■ Task directions
Leaving nothing out, print each line of the material exactly.

■ Dataset extract
==================================================

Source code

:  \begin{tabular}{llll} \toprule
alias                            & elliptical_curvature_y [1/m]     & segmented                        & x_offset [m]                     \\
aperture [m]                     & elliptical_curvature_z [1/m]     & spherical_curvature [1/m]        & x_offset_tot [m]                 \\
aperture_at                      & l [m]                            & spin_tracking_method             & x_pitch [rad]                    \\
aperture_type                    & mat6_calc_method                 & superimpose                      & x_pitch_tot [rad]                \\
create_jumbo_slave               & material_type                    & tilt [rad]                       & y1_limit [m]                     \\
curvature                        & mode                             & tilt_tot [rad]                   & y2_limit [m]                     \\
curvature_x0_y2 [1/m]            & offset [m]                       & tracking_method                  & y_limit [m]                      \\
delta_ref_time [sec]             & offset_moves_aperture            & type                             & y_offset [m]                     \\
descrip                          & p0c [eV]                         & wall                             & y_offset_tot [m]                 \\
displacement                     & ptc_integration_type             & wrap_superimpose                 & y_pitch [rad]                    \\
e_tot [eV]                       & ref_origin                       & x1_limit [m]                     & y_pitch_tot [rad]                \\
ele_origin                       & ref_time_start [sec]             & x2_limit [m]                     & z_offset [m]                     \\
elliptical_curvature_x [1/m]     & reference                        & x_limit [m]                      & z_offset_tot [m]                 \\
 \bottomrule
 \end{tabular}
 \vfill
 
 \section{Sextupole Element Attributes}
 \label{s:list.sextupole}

==================================================

■ Answer to the exercise
Source code

:  \begin{tabular}{llll} \toprule
alias                            & elliptical_curvature_y [1/m]     & segmented                        & x_offset [m]                     \\
aperture [m]                     & elliptical_curvature_z [1/m]     & spherical_curvature [1/m]        & x_offset_tot [m]                 \\
aperture_at                      & l [m]                            & spin_tracking_method             & x_pitch [rad]                    \\
aperture_type                    & mat6_calc_method                 & superimpose                      & x_pitch_tot [rad]                \\
create_jumbo_slave               & material_type                    & tilt [rad]                       & y1_limit [m]                     \\
curvature                        & mode                             & tilt_tot [rad]                   & y2_limit [m]                     \\
curvature_x0_y2 [1/m]            & offset [m]                       & tracking_method                  & y_limit [m]                      \\
delta_ref_time [sec]             & offset_moves_aperture            & type                             & y_offset [m]                     \\
descrip                          & p0c [eV]                         & wall                             & y_offset_tot [m]                 \\
displacement                     & ptc_integration_type             & wrap_superimpose                 & y_pitch [rad]                    \\
e_tot [eV]                       & ref_origin                       & x1_limit [m]                     & y_pitch_tot [rad]                \\
ele_origin                       & ref_time_start [sec]             & x2_limit [m]                     & z_offset [m]                     \\
elliptical_curvature_x [1/m]     & reference                        & x_limit [m]                      & z_offset_tot [m]                 \\
 \bottomrule
 \end{tabular}
 \vfill
 
 \section{Sextupole Element Attributes}
 \label{s:list.sextupole}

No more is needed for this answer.